The Log School-House on the Columbia eBook

This eBook from the Gutenberg Project consists of approximately 174 pages of information about The Log School-House on the Columbia.

The Log School-House on the Columbia eBook

This eBook from the Gutenberg Project consists of approximately 174 pages of information about The Log School-House on the Columbia.

THE FALLS OF THE MISSOURI.

The Falls of the Missouri are not only wonderful and beautiful, but they abound with grand traditions.  Before we follow our young explorer to the place, let us give you, good reader, some views of this part of Montana as it was and as it now appears.

We recently looked out on the island that once lifted the great black eagle’s nest over the plunging torrent of water—­the nest famous, doubtless, among the Indians, long before the days of Lewis and Clarke.

We were shown, in the city of Great Falls, a mounted eagle, which, it was claimed, came from this nest amid the mists and rainbows.  The fall near this island, in the surges, is now known as the Black Eagle’s Fall.

This waterfall has not the beauty or the grandeur of the other cataracts—­the Rainbow Falls and the Great Falls—­a few miles distant.  But it gathers the spell of poetic tradition about it, and strongly appeals to the sense of the artist and the poet.  The romancer would choose it for his work, as the black eagles chose it for their home.

Near it is one of the most lovely fountains in the world, called the Giant Spring.

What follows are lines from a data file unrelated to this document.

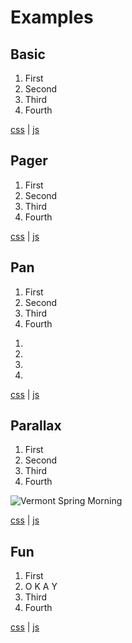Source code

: # Examples

## Basic

<div class="cavendish-base cavendish-basic">
  <ol class="slides">
    <li class="cavendish-slide">First</li>
    <li class="cavendish-slide">Second</li>
    <li class="cavendish-slide">Third</li>
    <li class="cavendish-slide">Fourth</li>
  </ol>
</div>

[css](examples/basic.css) | [js](examples/basic.js)
<script type="text/javascript" src="examples/basic.js"></script>
<link rel="stylesheet" type="text/css" href="examples/basic.css">

## Pager

<div class="cavendish-base cavendish-example-pager">
  <div class="cavendish-pager"></div>
  <div class="cavendish-navigation"></div>

  <ol class="slides">
    <li class="cavendish-slide">First</li>
    <li class="cavendish-slide">Second</li>
    <li class="cavendish-slide">Third</li>
    <li class="cavendish-slide">Fourth</li>
  </ol>
</div>

[css](examples/pager.css) | [js](examples/pager.js)
<script type="text/javascript" src="examples/pager.js"></script>
<link rel="stylesheet" type="text/css" href="examples/pager.css">

## Pan

<div class="cavendish-pan">
  <div class="float-navigation">
    <ol class="slides">
      <li class="cavendish-slide">First</li>
      <li class="cavendish-slide">Second</li>
      <li class="cavendish-slide">Third</li>
      <li class="cavendish-slide">Fourth</li>
    </ol>
  </div>
  <div class="cavendish-background">
    <ol class="slides">
      <li></li>
      <li></li>
      <li></li>
      <li></li>
    </ol>
  </div>
</div>

[css](examples/pan.css) | [js](examples/pan.js)
<script type="text/javascript" src="examples/pan.js"></script>
<link rel="stylesheet" type="text/css" href="examples/pan.css">

## Parallax

<div class="cavendish-parallax">
  <ol class="slides">
    <li class="cavendish-slide">First</li>
    <li class="cavendish-slide">Second</li>
    <li class="cavendish-slide">Third</li>
    <li class="cavendish-slide">Fourth</li>
  </ol>
  <div class="cavendish-parallax-image">
    <img src="http://farm1.staticflickr.com/43/85613781_8e0d086f66_b.jpg" alt="Vermont Spring Morning">
  </div>
</div>

[css](examples/parallax.css) | [js](examples/parallax.js)
<script type="text/javascript" src="examples/parallax.js"></script>
<link rel="stylesheet" type="text/css" href="examples/parallax.css">

## Fun


<div class="cavendish-fun">
  <ol class="slides">
    <li class="cavendish-slide">
      <span>First</span>
    </li>
    <li class="cavendish-slide">
      <span class="letter-o">O</span>
      <span class="letter-k">K</span>
      <span class="letter-a">A</span>
      <span class="letter-y">Y</span>
    </li>
    <li class="cavendish-slide">
      <span>Third</span>
    </li>
    <li class="cavendish-slide">
      <span>Fourth</span>
    </li>
  </ol>
</div>

[css](examples/fun.css) | [js](examples/fun.js)
<script type="text/javascript" src="examples/fun.js"></script>
<link rel="stylesheet" type="text/css" href="examples/fun.css">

    “Close beside the great Missouri,
       Ere it takes its second leap,
     Is a spring of sparkling water
       Like a river broad and deep.”

The spring pours out of the earth near the fall in a great natural fountain, emerald-green, clear as crystal, bordered with water-cresses, and mingles its waters with the clouded surges of the Missouri.  If a person looks down into this fountain from a point near enough for him to touch his nose to the water, all the fairy-like scenes of the Silver Springs and the Waukulla Spring in Florida appear.  The royal halls and chambers of Undine meet the view, with gardens of emeralds and gem-bearing ferns.  It kindles one’s fancy to gaze long into these crystal caverns, and a practical mind could hardly resist here the poetic sense of Fouque that created Undine.

The Black Eagle Falls, with its great nest and marvelous fountains, was a favorite resort of the Blackfeet Indians and other Indian tribes.  It is related in the old traditions that the Piegans, on one of their expeditions against the Crows, rested here, and became enchanted with the fountain: 

    “Hither came the warrior Piegans
       On their way to fight the Crow;
     Stood upon its verge, and wondered
       What could mean the power below.”

The Piegans were filled with awe that the fountain rose and fell and gurgled, as if in spasms of pain.  They sent for a native medicine-man.

“Why is the fountain troubled?” they asked.

“This,” said the Indian prophet, “is the pure stream that flows through the earth to the sun.  It asks for offerings.  We cast the spoils of war into it, and it carries them away to the Sun’s tepee, and the Sun is glad, and so shines for us all.”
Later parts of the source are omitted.